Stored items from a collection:
##############################
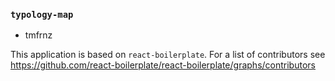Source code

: ### `typology-map`
- tmfrnz

This application is based on `react-boilerplate`. For a list of contributors see
https://github.com/react-boilerplate/react-boilerplate/graphs/contributors
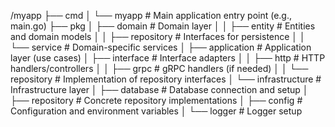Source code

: /myapp
├── cmd
│   └── myapp               # Main application entry point (e.g., main.go)
├── pkg
│   ├── domain              # Domain layer
│   │   ├── entity          # Entities and domain models
│   │   ├── repository      # Interfaces for persistence
│   │   └── service         # Domain-specific services
│   ├── application         # Application layer (use cases)
│   ├── interface           # Interface adapters
│   │   ├── http            # HTTP handlers/controllers
│   │   ├── grpc            # gRPC handlers (if needed)
│   │   └── repository      # Implementation of repository interfaces
│   └── infrastructure      # Infrastructure layer
│       ├── database        # Database connection and setup
│       ├── repository      # Concrete repository implementations
│       ├── config          # Configuration and environment variables
│       └── logger          # Logger setup
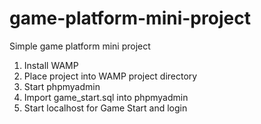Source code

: # game-platform-mini-project
Simple game platform mini project
1. Install WAMP
2. Place project into WAMP project directory
3. Start phpmyadmin
4. Import game_start.sql into phpmyadmin
5. Start localhost for Game Start and login
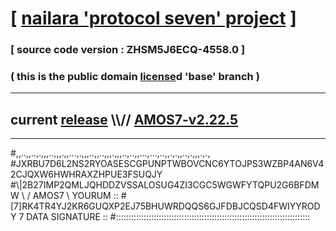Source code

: 
# [ [nailara 'protocol seven' project](http://nailara.network/) ]

### [ source code version : ZHSM5J6ECQ-4558.0 ]

### ( this is the public domain [license](../license)d 'base' branch )
---
## current [release](https://github.com/nailara-technologies/protocol-7/releases) \\\\// [AMOS7-v2.22.5](https://github.com/nailara-technologies/protocol-7/releases/tag/AMOS7-v2.22.5)
---

#,,..,,..,.,,,..,,,.,,...,.,,,..,,..,,,.,,,..,..,,...,...,..,,.,.,,..,.,,,.,.,
#JXRBU7D6L2NS2RYOASESCGPUNPTWBOVCNC6YTOJPS3WZBP4AN6V42CJQXW6HWHRAXZHPUE3FSUQJY
#\\\|2B27IMP2QMLJQHDDZVSSALOSUG4ZI3CGC5WGWFYTQPU2G6BFDMW \ / AMOS7 \ YOURUM ::
#\[7]RK4TR4YJ2KR6GUQXP2EJ75BHUWRDQQS6GJFDBJCQSD4FWIYYRODY 7  DATA SIGNATURE ::
#:::::::::::::::::::::::::::::::::::::::::::::::::::::::::::::::::::::::::::::
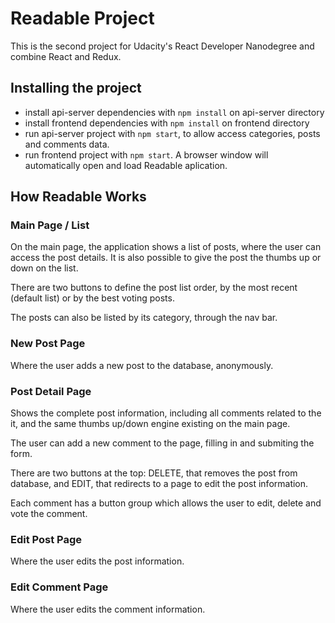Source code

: # Readable Project

This is the second project for Udacity's React Developer Nanodegree and combine React and Redux. 


## Installing the project

* install api-server dependencies with `npm install` on api-server directory
* install frontend dependencies with `npm install` on frontend directory
* run api-server project with `npm start`, to allow access categories, posts and comments data.
* run frontend project with `npm start`. A browser window will automatically open and load Readable aplication.

## How Readable Works

### Main Page / List

On the main page, the application shows a list of posts, where the user can access the post details. It is also possible to give the post the thumbs up or down on the list.

There are two buttons to define the post list order, by the most recent (default list) or by the best voting posts.

The posts can also be listed by its category, through the nav bar.

### New Post Page
Where the user adds a new post to the database, anonymously.

### Post Detail Page
Shows the complete post information, including all comments related to the it, and the same thumbs up/down engine existing on the main page.

The user can add a new comment to the page, filling in and submiting the form.

There are two buttons at the top: DELETE, that removes the post from database, and EDIT, that redirects to a page to edit the post information.

Each comment has a button group which allows the user to edit, delete and vote the comment.

### Edit Post Page
Where the user edits the post information.

### Edit Comment Page
Where the user edits the comment information.
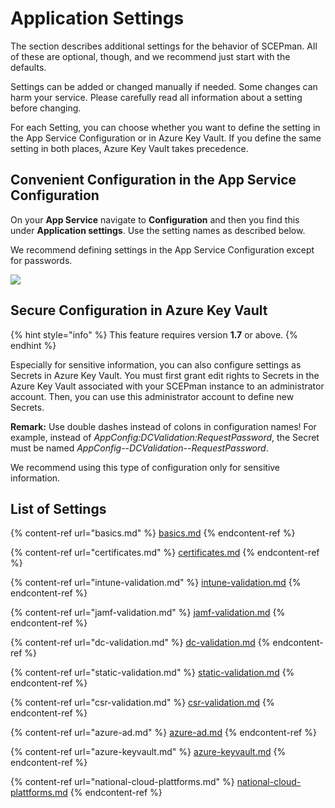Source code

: # Application Settings

The section describes additional settings for the behavior of SCEPman. All of these are optional, though, and we recommend just start with the defaults.

Settings can be added or changed manually if needed. Some changes can harm your service. Please carefully read all information about a setting before changing.

For each Setting, you can choose whether you want to define the setting in the App Service Configuration or in Azure Key Vault. If you define the same setting in both places, Azure Key Vault takes precedence.

## Convenient Configuration in the App Service Configuration

On your **App Service** navigate to **Configuration** and then you find this under **Application settings**. Use the setting names as described below.

We recommend defining settings in the App Service Configuration except for passwords.

![](../../../../.gitbook/assets/2021-08-02-10\_14\_03-posteingang-eyad.hamed-glueckkanja-gab.com-outlook.png)

## Secure Configuration in Azure Key Vault

{% hint style="info" %}
This feature requires version **1.7** or above.
{% endhint %}

Especially for sensitive information, you can also configure settings as Secrets in Azure Key Vault. You must first grant edit rights to Secrets in the Azure Key Vault associated with your SCEPman instance to an administrator account. Then, you can use this administrator account to define new Secrets.

**Remark:** Use double dashes instead of colons in configuration names! For example, instead of _AppConfig:DCValidation:RequestPassword_, the Secret must be named _AppConfig--DCValidation--RequestPassword_.

We recommend using this type of configuration only for sensitive information.

## List of Settings

{% content-ref url="basics.md" %}
[basics.md](basics.md)
{% endcontent-ref %}

{% content-ref url="certificates.md" %}
[certificates.md](certificates.md)
{% endcontent-ref %}

{% content-ref url="intune-validation.md" %}
[intune-validation.md](intune-validation.md)
{% endcontent-ref %}

{% content-ref url="jamf-validation.md" %}
[jamf-validation.md](jamf-validation.md)
{% endcontent-ref %}

{% content-ref url="dc-validation.md" %}
[dc-validation.md](dc-validation.md)
{% endcontent-ref %}

{% content-ref url="static-validation.md" %}
[static-validation.md](static-validation.md)
{% endcontent-ref %}

{% content-ref url="csr-validation.md" %}
[csr-validation.md](csr-validation.md)
{% endcontent-ref %}

{% content-ref url="azure-ad.md" %}
[azure-ad.md](azure-ad.md)
{% endcontent-ref %}

{% content-ref url="azure-keyvault.md" %}
[azure-keyvault.md](azure-keyvault.md)
{% endcontent-ref %}

{% content-ref url="national-cloud-plattforms.md" %}
[national-cloud-plattforms.md](national-cloud-plattforms.md)
{% endcontent-ref %}
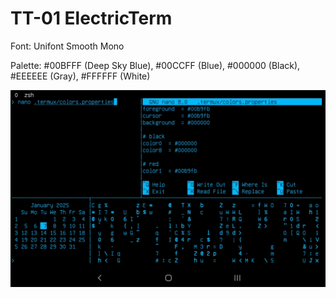 # TT-01 ElectricTerm
Font: Unifont Smooth Mono

Palette: #00BFFF (Deep Sky Blue), #00CCFF (Blue), #000000 (Black), #EEEEEE (Gray), #FFFFFF (White)

![screenshot](screenshot_20250107.jpg)
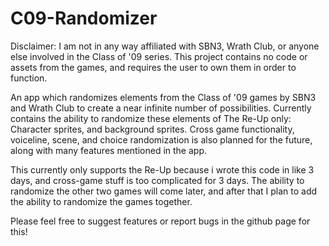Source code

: # C09-Randomizer

Disclaimer: I am not in any way affiliated with SBN3, Wrath Club, or anyone else involved in the Class of '09 series. This project contains no code or assets from the games, and requires the user to own them in order to function.

An app which randomizes elements from the Class of '09 games by SBN3 and Wrath Club to create a near infinite number of possibilities. Currently contains the ability to randomize these elements of The Re-Up only: Character sprites, and background sprites. Cross game functionality, voiceline, scene, and choice randomization is also planned for the future, along with many features mentioned in the app.

This currently only supports the Re-Up because i wrote this code in like 3 days, and cross-game stuff is too complicated for 3 days. The ability to randomize the other two games will come later, and after that I plan to add the ability to randomize the games together.

Please feel free to suggest features or report bugs in the github page for this!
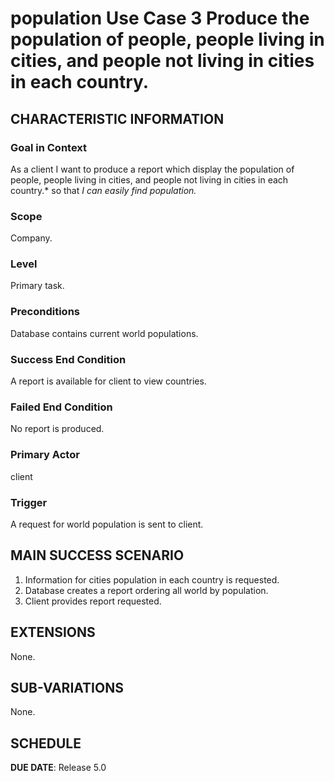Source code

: # population Use Case 3 Produce the population of people, people living in cities, and people not living in cities in each country.

## CHARACTERISTIC INFORMATION

### Goal in Context

As a client I want to produce a report which display the population of people, people living in cities, and people not living in cities in each country.* so that *I can easily find population.*

### Scope

Company.

### Level

Primary task.

### Preconditions

Database contains current world populations.

### Success End Condition

A report is available for client to view countries.

### Failed End Condition

No report is produced.

### Primary Actor

client

### Trigger

A request for world population is sent to client.

## MAIN SUCCESS SCENARIO

1. Information for cities population in each country is requested.
2. Database creates a report ordering all world by population.
3. Client provides report requested.

## EXTENSIONS

None.

## SUB-VARIATIONS

None.

## SCHEDULE

**DUE DATE**: Release 5.0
##############################
Problem requirements: Make an exact copy of the records above, with the pictures left out.

Exercise response:
Source code

: ### `typology-map`
- tmfrnz

This application is based on `react-boilerplate`. For a list of contributors see
https://github.com/react-boilerplate/react-boilerplate/graphs/contributors
Source code

: /myapp
├── cmd
│   └── myapp               # Main application entry point (e.g., main.go)
├── pkg
│   ├── domain              # Domain layer
│   │   ├── entity          # Entities and domain models
│   │   ├── repository      # Interfaces for persistence
│   │   └── service         # Domain-specific services
│   ├── application         # Application layer (use cases)
│   ├── interface           # Interface adapters
│   │   ├── http            # HTTP handlers/controllers
│   │   ├── grpc            # gRPC handlers (if needed)
│   │   └── repository      # Implementation of repository interfaces
│   └── infrastructure      # Infrastructure layer
│       ├── database        # Database connection and setup
│       ├── repository      # Concrete repository implementations
│       ├── config          # Configuration and environment variables
│       └── logger          # Logger setup
Source code

: # game-platform-mini-project
Simple game platform mini project
1. Install WAMP
2. Place project into WAMP project directory
3. Start phpmyadmin
4. Import game_start.sql into phpmyadmin
5. Start localhost for Game Start and login
Source code

: 
# [ [nailara 'protocol seven' project](http://nailara.network/) ]

### [ source code version : ZHSM5J6ECQ-4558.0 ]

### ( this is the public domain [license](../license)d 'base' branch )
---
## current [release](https://github.com/nailara-technologies/protocol-7/releases) \\\\// [AMOS7-v2.22.5](https://github.com/nailara-technologies/protocol-7/releases/tag/AMOS7-v2.22.5)
---

#,,..,,..,.,,,..,,,.,,...,.,,,..,,..,,,.,,,..,..,,...,...,..,,.,.,,..,.,,,.,.,
#JXRBU7D6L2NS2RYOASESCGPUNPTWBOVCNC6YTOJPS3WZBP4AN6V42CJQXW6HWHRAXZHPUE3FSUQJY
#\\\|2B27IMP2QMLJQHDDZVSSALOSUG4ZI3CGC5WGWFYTQPU2G6BFDMW \ / AMOS7 \ YOURUM ::
#\[7]RK4TR4YJ2KR6GUQXP2EJ75BHUWRDQQS6GJFDBJCQSD4FWIYYRODY 7  DATA SIGNATURE ::
#:::::::::::::::::::::::::::::::::::::::::::::::::::::::::::::::::::::::::::::
Source code

: # Readable Project

This is the second project for Udacity's React Developer Nanodegree and combine React and Redux. 


## Installing the project

* install api-server dependencies with `npm install` on api-server directory
* install frontend dependencies with `npm install` on frontend directory
* run api-server project with `npm start`, to allow access categories, posts and comments data.
* run frontend project with `npm start`. A browser window will automatically open and load Readable aplication.

## How Readable Works

### Main Page / List

On the main page, the application shows a list of posts, where the user can access the post details. It is also possible to give the post the thumbs up or down on the list.

There are two buttons to define the post list order, by the most recent (default list) or by the best voting posts.

The posts can also be listed by its category, through the nav bar.

### New Post Page
Where the user adds a new post to the database, anonymously.

### Post Detail Page
Shows the complete post information, including all comments related to the it, and the same thumbs up/down engine existing on the main page.

The user can add a new comment to the page, filling in and submiting the form.

There are two buttons at the top: DELETE, that removes the post from database, and EDIT, that redirects to a page to edit the post information.

Each comment has a button group which allows the user to edit, delete and vote the comment.

### Edit Post Page
Where the user edits the post information.

### Edit Comment Page
Where the user edits the comment information.
Source code

: # Application Settings

The section describes additional settings for the behavior of SCEPman. All of these are optional, though, and we recommend just start with the defaults.

Settings can be added or changed manually if needed. Some changes can harm your service. Please carefully read all information about a setting before changing.

For each Setting, you can choose whether you want to define the setting in the App Service Configuration or in Azure Key Vault. If you define the same setting in both places, Azure Key Vault takes precedence.

## Convenient Configuration in the App Service Configuration

On your **App Service** navigate to **Configuration** and then you find this under **Application settings**. Use the setting names as described below.

We recommend defining settings in the App Service Configuration except for passwords.

![](../../../../.gitbook/assets/2021-08-02-10\_14\_03-posteingang-eyad.hamed-glueckkanja-gab.com-outlook.png)

## Secure Configuration in Azure Key Vault

{% hint style="info" %}
This feature requires version **1.7** or above.
{% endhint %}

Especially for sensitive information, you can also configure settings as Secrets in Azure Key Vault. You must first grant edit rights to Secrets in the Azure Key Vault associated with your SCEPman instance to an administrator account. Then, you can use this administrator account to define new Secrets.

**Remark:** Use double dashes instead of colons in configuration names! For example, instead of _AppConfig:DCValidation:RequestPassword_, the Secret must be named _AppConfig--DCValidation--RequestPassword_.

We recommend using this type of configuration only for sensitive information.

## List of Settings

{% content-ref url="basics.md" %}
[basics.md](basics.md)
{% endcontent-ref %}

{% content-ref url="certificates.md" %}
[certificates.md](certificates.md)
{% endcontent-ref %}

{% content-ref url="intune-validation.md" %}
[intune-validation.md](intune-validation.md)
{% endcontent-ref %}

{% content-ref url="jamf-validation.md" %}
[jamf-validation.md](jamf-validation.md)
{% endcontent-ref %}

{% content-ref url="dc-validation.md" %}
[dc-validation.md](dc-validation.md)
{% endcontent-ref %}

{% content-ref url="static-validation.md" %}
[static-validation.md](static-validation.md)
{% endcontent-ref %}

{% content-ref url="csr-validation.md" %}
[csr-validation.md](csr-validation.md)
{% endcontent-ref %}

{% content-ref url="azure-ad.md" %}
[azure-ad.md](azure-ad.md)
{% endcontent-ref %}

{% content-ref url="azure-keyvault.md" %}
[azure-keyvault.md](azure-keyvault.md)
{% endcontent-ref %}

{% content-ref url="national-cloud-plattforms.md" %}
[national-cloud-plattforms.md](national-cloud-plattforms.md)
{% endcontent-ref %}
 # TT-01 ElectricTerm
Font: Unifont Smooth Mono

Palette: #00BFFF (Deep Sky Blue), #00CCFF (Blue), #000000 (Black), #EEEEEE (Gray), #FFFFFF (White)

![screenshot](screenshot_20250107.jpg)
Source code

: # C09-Randomizer

Disclaimer: I am not in any way affiliated with SBN3, Wrath Club, or anyone else involved in the Class of '09 series. This project contains no code or assets from the games, and requires the user to own them in order to function.

An app which randomizes elements from the Class of '09 games by SBN3 and Wrath Club to create a near infinite number of possibilities. Currently contains the ability to randomize these elements of The Re-Up only: Character sprites, and background sprites. Cross game functionality, voiceline, scene, and choice randomization is also planned for the future, along with many features mentioned in the app.

This currently only supports the Re-Up because i wrote this code in like 3 days, and cross-game stuff is too complicated for 3 days. The ability to randomize the other two games will come later, and after that I plan to add the ability to randomize the games together.

Please feel free to suggest features or report bugs in the github page for this!
Source code

: # population Use Case 3 Produce the population of people, people living in cities, and people not living in cities in each country.

## CHARACTERISTIC INFORMATION

### Goal in Context

As a client I want to produce a report which display the population of people, people living in cities, and people not living in cities in each country.* so that *I can easily find population.*

### Scope

Company.

### Level

Primary task.

### Preconditions

Database contains current world populations.

### Success End Condition

A report is available for client to view countries.

### Failed End Condition

No report is produced.

### Primary Actor

client

### Trigger

A request for world population is sent to client.

## MAIN SUCCESS SCENARIO

1. Information for cities population in each country is requested.
2. Database creates a report ordering all world by population.
3. Client provides report requested.

## EXTENSIONS

None.

## SUB-VARIATIONS

None.

## SCHEDULE

**DUE DATE**: Release 5.0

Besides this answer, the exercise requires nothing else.